Scan the entries and copy each line where the word "sind" is present.

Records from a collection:
----

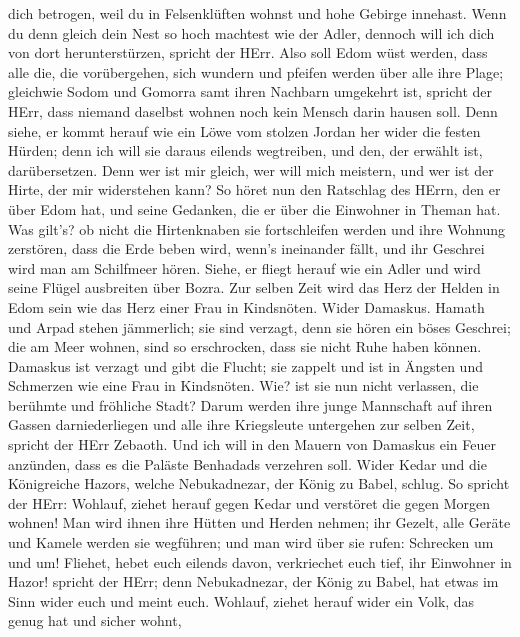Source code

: dich betrogen, weil du in Felsenklüften wohnst und hohe Gebirge
innehast. Wenn du denn gleich dein Nest so hoch machtest wie der Adler,
dennoch will ich dich von dort herunterstürzen, spricht der HErr.
 Also soll Edom wüst werden, dass alle die, die
vorübergehen, sich wundern und pfeifen werden über alle ihre Plage;
 gleichwie Sodom und Gomorra samt ihren Nachbarn umgekehrt
ist, spricht der HErr, dass niemand daselbst wohnen noch kein Mensch
darin hausen soll.  Denn siehe, er kommt herauf wie ein
Löwe vom stolzen Jordan her wider die festen Hürden; denn ich will sie
daraus eilends wegtreiben, und den, der erwählt ist, darübersetzen. Denn
wer ist mir gleich, wer will mich meistern, und wer ist der Hirte, der
mir widerstehen kann?  So höret nun den Ratschlag des
HErrn, den er über Edom hat, und seine Gedanken, die er über die
Einwohner in Theman hat. Was gilt's? ob nicht die Hirtenknaben sie
fortschleifen werden und ihre Wohnung zerstören,  dass die
Erde beben wird, wenn's ineinander fällt, und ihr Geschrei wird man am
Schilfmeer hören.  Siehe, er fliegt herauf wie ein Adler
und wird seine Flügel ausbreiten über Bozra. Zur selben Zeit wird das
Herz der Helden in Edom sein wie das Herz einer Frau in Kindsnöten.
 Wider Damaskus. Hamath und Arpad stehen jämmerlich; sie
sind verzagt, denn sie hören ein böses Geschrei; die am Meer wohnen,
sind so erschrocken, dass sie nicht Ruhe haben können. 
Damaskus ist verzagt und gibt die Flucht; sie zappelt und ist in Ängsten
und Schmerzen wie eine Frau in Kindsnöten.  Wie? ist sie
nun nicht verlassen, die berühmte und fröhliche Stadt? 
Darum werden ihre junge Mannschaft auf ihren Gassen darniederliegen und
alle ihre Kriegsleute untergehen zur selben Zeit, spricht der HErr
Zebaoth.  Und ich will in den Mauern von Damaskus ein Feuer
anzünden, dass es die Paläste Benhadads verzehren soll. 
Wider Kedar und die Königreiche Hazors, welche Nebukadnezar, der König
zu Babel, schlug. So spricht der HErr: Wohlauf, ziehet herauf gegen
Kedar und verstöret die gegen Morgen wohnen!  Man wird
ihnen ihre Hütten und Herden nehmen; ihr Gezelt, alle Geräte und Kamele
werden sie wegführen; und man wird über sie rufen: Schrecken um und um!
 Fliehet, hebet euch eilends davon, verkriechet euch tief,
ihr Einwohner in Hazor! spricht der HErr; denn Nebukadnezar, der König
zu Babel, hat etwas im Sinn wider euch und meint euch. 
Wohlauf, ziehet herauf wider ein Volk, das genug hat und sicher wohnt,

----

-- REPLY TO THE TASK --
sind verzagt, denn sie hören ein böses Geschrei; die am Meer wohnen,
sind so erschrocken, dass sie nicht Ruhe haben können. 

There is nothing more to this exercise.